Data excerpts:
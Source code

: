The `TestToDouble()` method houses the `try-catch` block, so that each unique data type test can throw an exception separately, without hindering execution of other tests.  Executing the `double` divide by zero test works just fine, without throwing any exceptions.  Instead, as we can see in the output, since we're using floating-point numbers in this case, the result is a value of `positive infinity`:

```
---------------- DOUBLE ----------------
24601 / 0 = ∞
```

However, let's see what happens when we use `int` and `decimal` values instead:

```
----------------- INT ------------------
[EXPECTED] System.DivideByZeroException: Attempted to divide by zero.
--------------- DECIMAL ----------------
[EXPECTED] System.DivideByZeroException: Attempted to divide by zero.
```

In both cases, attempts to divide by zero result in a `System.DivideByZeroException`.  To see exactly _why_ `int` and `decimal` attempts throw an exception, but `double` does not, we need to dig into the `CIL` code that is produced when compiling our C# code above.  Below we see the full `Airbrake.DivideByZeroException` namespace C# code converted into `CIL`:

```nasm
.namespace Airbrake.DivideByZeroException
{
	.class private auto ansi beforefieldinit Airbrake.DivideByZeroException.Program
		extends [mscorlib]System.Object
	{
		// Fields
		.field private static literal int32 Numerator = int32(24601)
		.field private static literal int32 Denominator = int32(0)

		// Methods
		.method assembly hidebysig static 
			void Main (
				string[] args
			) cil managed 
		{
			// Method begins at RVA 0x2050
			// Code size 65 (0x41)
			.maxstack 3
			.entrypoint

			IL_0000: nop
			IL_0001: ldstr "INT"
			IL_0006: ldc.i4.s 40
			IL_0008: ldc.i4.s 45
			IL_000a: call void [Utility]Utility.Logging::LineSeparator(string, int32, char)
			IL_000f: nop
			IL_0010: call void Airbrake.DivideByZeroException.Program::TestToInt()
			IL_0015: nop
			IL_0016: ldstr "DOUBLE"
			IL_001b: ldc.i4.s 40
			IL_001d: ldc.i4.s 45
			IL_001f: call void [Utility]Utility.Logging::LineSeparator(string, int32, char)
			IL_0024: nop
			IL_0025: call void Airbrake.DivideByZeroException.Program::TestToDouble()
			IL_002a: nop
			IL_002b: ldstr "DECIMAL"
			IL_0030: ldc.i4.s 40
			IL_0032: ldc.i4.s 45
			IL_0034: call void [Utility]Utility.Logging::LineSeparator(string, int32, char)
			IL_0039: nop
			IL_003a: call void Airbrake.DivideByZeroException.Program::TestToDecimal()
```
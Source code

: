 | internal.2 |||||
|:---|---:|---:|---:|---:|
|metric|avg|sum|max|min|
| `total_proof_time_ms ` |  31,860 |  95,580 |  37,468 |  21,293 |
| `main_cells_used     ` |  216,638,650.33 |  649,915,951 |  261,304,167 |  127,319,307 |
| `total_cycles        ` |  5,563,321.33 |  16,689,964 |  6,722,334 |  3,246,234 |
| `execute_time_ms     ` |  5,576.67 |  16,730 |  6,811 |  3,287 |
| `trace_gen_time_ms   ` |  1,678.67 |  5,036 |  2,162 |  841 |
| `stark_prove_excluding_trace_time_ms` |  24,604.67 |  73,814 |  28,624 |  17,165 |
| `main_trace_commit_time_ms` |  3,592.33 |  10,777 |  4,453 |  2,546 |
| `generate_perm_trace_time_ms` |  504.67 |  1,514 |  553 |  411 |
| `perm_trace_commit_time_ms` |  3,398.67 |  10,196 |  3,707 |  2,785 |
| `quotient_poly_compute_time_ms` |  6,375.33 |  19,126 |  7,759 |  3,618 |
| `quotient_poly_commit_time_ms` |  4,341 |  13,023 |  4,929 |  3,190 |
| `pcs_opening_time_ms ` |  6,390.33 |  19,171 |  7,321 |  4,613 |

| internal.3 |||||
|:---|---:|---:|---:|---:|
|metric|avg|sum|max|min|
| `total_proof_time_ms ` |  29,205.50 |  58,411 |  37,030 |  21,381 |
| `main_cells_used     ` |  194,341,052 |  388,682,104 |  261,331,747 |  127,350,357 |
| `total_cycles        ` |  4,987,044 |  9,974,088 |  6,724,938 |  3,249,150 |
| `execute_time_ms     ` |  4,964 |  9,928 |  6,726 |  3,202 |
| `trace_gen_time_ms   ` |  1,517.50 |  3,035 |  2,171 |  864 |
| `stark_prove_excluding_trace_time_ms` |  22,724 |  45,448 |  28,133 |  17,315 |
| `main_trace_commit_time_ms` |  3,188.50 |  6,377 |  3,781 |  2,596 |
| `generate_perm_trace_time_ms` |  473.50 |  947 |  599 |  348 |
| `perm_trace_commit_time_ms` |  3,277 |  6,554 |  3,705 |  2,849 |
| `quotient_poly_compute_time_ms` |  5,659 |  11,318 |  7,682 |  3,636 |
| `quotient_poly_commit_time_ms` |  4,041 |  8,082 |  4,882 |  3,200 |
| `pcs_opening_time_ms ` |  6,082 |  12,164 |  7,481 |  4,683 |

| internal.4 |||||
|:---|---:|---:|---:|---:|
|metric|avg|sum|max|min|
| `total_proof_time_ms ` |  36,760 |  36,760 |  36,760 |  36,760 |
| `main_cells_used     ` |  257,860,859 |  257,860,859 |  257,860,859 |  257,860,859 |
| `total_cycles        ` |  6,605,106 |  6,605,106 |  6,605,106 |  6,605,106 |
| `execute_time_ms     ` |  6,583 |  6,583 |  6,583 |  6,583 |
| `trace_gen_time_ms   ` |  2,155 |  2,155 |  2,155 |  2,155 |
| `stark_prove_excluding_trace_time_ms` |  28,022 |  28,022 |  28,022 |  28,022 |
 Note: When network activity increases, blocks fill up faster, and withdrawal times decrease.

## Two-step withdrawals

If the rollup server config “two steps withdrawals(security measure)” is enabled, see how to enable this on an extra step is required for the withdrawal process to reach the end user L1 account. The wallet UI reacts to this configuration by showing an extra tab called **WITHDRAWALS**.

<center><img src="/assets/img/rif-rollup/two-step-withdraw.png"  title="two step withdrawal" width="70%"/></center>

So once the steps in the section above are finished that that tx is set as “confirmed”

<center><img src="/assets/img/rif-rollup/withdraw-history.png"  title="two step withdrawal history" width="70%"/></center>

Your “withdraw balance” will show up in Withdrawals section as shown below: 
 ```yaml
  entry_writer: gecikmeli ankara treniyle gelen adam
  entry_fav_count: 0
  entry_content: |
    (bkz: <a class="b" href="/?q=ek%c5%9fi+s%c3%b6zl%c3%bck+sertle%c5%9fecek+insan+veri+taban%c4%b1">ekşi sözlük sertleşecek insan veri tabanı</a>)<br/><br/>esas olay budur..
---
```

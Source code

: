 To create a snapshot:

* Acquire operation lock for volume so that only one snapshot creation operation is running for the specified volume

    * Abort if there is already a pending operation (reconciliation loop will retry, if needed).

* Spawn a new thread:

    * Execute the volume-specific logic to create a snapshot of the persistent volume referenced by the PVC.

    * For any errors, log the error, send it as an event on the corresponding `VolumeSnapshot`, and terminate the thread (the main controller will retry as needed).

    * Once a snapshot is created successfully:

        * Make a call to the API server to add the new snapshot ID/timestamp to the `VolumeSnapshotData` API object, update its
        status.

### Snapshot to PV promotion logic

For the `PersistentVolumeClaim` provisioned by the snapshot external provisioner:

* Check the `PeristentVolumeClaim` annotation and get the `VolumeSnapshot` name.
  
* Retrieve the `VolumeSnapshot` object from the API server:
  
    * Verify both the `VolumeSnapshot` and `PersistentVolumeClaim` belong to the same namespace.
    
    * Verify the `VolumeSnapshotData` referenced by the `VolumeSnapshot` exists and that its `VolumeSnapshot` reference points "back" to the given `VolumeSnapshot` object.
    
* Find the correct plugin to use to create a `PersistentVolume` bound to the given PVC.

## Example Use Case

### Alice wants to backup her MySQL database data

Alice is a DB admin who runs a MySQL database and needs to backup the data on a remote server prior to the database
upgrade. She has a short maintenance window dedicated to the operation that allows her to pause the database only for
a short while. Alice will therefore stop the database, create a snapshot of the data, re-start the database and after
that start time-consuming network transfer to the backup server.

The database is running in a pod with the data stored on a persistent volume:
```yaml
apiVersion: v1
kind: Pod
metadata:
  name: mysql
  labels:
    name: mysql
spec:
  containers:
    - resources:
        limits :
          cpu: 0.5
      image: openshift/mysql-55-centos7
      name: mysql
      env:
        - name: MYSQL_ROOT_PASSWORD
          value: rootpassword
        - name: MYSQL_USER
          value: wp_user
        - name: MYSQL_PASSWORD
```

**Exercise**. Which lines run from the one holding "Note: When network" through the one holding "## Two-step withdrawals" in the records above? Repeat them exactly, both included, and nothing more.

**Response to the task**.
 Note: When network activity increases, blocks fill up faster, and withdrawal times decrease.

## Two-step withdrawals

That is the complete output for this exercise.